Work the last couple weeks i have been back has been unbelievably busy. In fact some days i get home and I dont even know how I managed to make it through the day with losing my sanity. There has been so much to do that by the time i look at the clock it's almost time for me to go home. Now, don't get me wrong, i like that the days have gone by so fast. What i don't like is the feeling of running a marathon every day for five days straight and then having to come home and take care of an infant. O ya, and get myself together and fed too. It's a of work. And the whole pumping and storing and cleaning and repeating thing too. Lots MORE work. I am very fortunate to have a good paying job, and right now I am very proud of how successful I made myself being with DoE for six years and now being one of the highest ranked in my entire office... but the trade-off is mind blowing.

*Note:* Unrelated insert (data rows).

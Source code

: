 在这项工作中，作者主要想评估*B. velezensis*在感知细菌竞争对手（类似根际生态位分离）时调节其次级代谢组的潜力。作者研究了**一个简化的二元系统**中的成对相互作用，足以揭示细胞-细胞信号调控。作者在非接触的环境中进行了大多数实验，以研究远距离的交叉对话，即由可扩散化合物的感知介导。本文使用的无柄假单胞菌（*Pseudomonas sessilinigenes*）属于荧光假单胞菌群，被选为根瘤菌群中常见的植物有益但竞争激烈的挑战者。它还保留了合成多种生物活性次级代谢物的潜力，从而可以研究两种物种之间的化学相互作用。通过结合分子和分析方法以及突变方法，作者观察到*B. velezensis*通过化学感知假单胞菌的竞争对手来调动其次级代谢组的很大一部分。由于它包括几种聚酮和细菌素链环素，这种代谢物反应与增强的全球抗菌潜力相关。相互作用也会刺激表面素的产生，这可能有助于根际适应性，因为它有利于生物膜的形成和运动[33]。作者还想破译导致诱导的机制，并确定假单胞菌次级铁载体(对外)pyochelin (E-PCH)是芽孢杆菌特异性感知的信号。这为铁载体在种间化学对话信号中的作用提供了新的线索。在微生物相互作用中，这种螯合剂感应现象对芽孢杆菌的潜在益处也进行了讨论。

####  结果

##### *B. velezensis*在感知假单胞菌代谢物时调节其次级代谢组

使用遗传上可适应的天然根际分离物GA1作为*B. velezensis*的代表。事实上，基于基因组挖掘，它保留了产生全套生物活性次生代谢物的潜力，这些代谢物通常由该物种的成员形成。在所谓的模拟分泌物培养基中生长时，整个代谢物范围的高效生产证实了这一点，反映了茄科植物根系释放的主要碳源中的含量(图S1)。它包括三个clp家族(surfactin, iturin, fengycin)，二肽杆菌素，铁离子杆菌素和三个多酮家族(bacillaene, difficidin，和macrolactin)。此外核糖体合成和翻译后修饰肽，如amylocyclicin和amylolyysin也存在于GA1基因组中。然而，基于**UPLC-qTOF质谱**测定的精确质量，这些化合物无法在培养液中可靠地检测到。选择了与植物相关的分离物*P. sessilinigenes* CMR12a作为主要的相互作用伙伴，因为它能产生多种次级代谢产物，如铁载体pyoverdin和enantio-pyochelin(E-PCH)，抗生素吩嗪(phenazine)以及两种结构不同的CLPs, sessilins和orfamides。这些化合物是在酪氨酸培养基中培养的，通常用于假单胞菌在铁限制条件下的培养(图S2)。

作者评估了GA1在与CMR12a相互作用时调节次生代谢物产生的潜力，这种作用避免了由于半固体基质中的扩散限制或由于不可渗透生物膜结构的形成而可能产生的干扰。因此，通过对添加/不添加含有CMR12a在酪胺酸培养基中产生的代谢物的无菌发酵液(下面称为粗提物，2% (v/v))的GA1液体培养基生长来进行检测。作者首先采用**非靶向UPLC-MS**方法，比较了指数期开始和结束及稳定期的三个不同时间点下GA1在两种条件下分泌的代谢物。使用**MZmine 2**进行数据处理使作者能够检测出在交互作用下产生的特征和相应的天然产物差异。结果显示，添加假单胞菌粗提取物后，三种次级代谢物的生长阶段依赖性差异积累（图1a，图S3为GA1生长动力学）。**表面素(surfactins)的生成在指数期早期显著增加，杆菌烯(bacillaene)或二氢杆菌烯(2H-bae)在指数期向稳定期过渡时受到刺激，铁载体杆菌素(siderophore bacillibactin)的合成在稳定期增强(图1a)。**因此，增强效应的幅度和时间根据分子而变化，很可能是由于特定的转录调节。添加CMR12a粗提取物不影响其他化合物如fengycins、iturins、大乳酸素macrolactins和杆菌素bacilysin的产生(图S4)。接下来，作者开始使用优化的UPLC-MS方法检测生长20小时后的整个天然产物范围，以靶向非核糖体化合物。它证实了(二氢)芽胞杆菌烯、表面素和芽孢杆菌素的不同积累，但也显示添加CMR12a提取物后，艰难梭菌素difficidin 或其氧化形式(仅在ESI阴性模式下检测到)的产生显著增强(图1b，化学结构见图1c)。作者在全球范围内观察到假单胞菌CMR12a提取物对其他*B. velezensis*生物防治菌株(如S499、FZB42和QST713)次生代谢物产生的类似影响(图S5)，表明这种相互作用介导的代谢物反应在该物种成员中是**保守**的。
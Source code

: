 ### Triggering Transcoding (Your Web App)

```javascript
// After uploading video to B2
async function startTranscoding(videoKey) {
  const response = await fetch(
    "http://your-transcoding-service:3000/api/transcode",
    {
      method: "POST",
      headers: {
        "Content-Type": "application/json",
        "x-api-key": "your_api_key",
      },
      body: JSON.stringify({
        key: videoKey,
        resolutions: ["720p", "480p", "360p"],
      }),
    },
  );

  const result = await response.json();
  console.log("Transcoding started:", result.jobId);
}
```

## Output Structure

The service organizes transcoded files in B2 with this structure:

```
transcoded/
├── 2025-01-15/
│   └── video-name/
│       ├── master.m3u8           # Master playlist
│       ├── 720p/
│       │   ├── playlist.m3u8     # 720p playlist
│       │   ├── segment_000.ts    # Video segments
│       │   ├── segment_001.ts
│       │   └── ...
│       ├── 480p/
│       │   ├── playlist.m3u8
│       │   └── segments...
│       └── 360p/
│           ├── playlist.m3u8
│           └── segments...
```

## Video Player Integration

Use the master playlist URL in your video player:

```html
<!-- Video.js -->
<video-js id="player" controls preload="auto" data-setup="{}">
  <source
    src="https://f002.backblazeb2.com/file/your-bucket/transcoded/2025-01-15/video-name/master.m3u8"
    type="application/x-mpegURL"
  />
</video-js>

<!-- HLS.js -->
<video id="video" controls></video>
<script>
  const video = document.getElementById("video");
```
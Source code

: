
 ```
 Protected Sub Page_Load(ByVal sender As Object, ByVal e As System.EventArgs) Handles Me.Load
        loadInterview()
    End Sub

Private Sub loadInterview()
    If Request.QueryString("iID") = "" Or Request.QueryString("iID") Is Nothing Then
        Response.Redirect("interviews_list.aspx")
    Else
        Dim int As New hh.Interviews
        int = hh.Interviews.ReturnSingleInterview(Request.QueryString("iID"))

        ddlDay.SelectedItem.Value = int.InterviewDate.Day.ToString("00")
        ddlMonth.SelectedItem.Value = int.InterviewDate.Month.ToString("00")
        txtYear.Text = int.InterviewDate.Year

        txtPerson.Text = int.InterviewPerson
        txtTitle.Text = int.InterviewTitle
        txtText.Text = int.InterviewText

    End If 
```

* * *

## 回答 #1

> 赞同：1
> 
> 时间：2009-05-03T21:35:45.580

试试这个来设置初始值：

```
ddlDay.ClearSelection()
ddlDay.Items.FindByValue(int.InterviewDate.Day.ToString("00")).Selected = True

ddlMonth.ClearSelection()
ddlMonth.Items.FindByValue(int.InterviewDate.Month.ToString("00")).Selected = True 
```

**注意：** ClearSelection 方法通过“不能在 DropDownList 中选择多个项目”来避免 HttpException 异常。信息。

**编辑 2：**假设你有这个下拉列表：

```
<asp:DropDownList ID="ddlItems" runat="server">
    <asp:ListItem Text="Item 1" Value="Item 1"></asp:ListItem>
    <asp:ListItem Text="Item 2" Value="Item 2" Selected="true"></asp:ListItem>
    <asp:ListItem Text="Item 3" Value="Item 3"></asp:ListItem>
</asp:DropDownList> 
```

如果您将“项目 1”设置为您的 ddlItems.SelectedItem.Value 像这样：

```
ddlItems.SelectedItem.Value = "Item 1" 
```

I feel this way for many reasons. Mostly because every day really just seems like a trek to get through to the next day. My social life has really gone to the back burner. I used to like getting together during the week for walks with friends, dinners, o ya... and working out. O how i miss spin class. Now? I get home, feed and change my child, some how clean everything for the next day, figure out something for dinner, and all the while trying to savor every last drop of my sweet child before he needs to go to sleep for the night. Lately he goes to bed between 8:30 and 9:30. That is only three, at most four hours with him. It doesnt seem like enough. And he is getting so big so quick, I hate how brief this period is in his life and I am just wading through it.
What is even more mind blowing to me is how much I have changed. I used to think i was a pretty wound up person and very excitable (both to the good and to the bad). Now, not so much. I have relinquished a LOT of control. I still like to keep my house orderly, but i know there are trade-offs. I need to re-prioritize, is having washed floor and dusted cabinets as important to me when my spare time is so limited. Or what about making sure I am raising my child exactly by the books? And believe me i have read TOO much for me not to feel overwhelmed. But i dont. I cannot control whether or not my child is in daycare.... and I cannot control how they care for my child. But i can trust in my decision that I made a good one chosing a highly recommended facility worth every penny you pay for. (and there are lots of penny's). So far my child is healthy, I am doing the best that I can do. And that's how I manage. I manage by knowing I am doing the best I can do with what I can control.
And I think that is a big accomplishment.
Motherhood changes me menally and also physically.... lets get on the topic of caffiene. How about how I havent had hardly any! I dont know how i do it most days. Today, for example, Nick decided to wake up at 4:06am and was unable to comfort himself back to sleep. I got up and fed him and I have a difficult time going back to bed once i am up. So although i was up so early I didnt need any coffee in the morning. Actually, every day since i got back to work I only had one cup of coffee ONCE. And that was the first day because i thought i needed it. It turns out I dont. It's like the little engine inside me got replaced and is a little more fine tuned with the amount of fuel it needs to run these days. Weekends I am up early and trying to get stuff done before Nick wakes up. I always liked being up before nine or ten, but these days its more like six of seven. I just find a way to be productive when I need to be i guess. Wierd.
A lot of these things I could have never predicted about myself. I like my new lifestyle, but i miss some of the freedoms I had before. Especially with my social life, but I am finding my true friends understand and never waver. Some are even having kids of thier own now so we are sharing in the experience. I do wish that I could spend more time with Nick during the week however. I am not sure if this is a little bit of the Grass is Greener mentality, or if i really do wish i could be a SAHM. Most days i do wish i could stay home... it's hard to say bye to him in the mornings. And I have a wierd feeling as i go to work every day... like I am doing this only temporarily. I dont know why i feel that way. I dont know if that is a good or a bad thing. I guess no matter how things work out, it's good not to overburden myself with a mentality that it could be like this for the long haul. It could be a depressing mind set.
I love my little boy more than anything, and I am so optimistic of all the great memories we have waiting for us ahead. He has already given me so many and he isnt even four months old yet. Sometimes when Matt calls me during the day and I hear Nick on the phone my heart just goes pitter patter. Or when I need a little break at work I look at his pictures and I feel my heart at the bottom of my belly. I cant believe how much I love him. He gives me more joy than I could have ever imagined. And what's even more exciting is this is just the start of this little family of ours.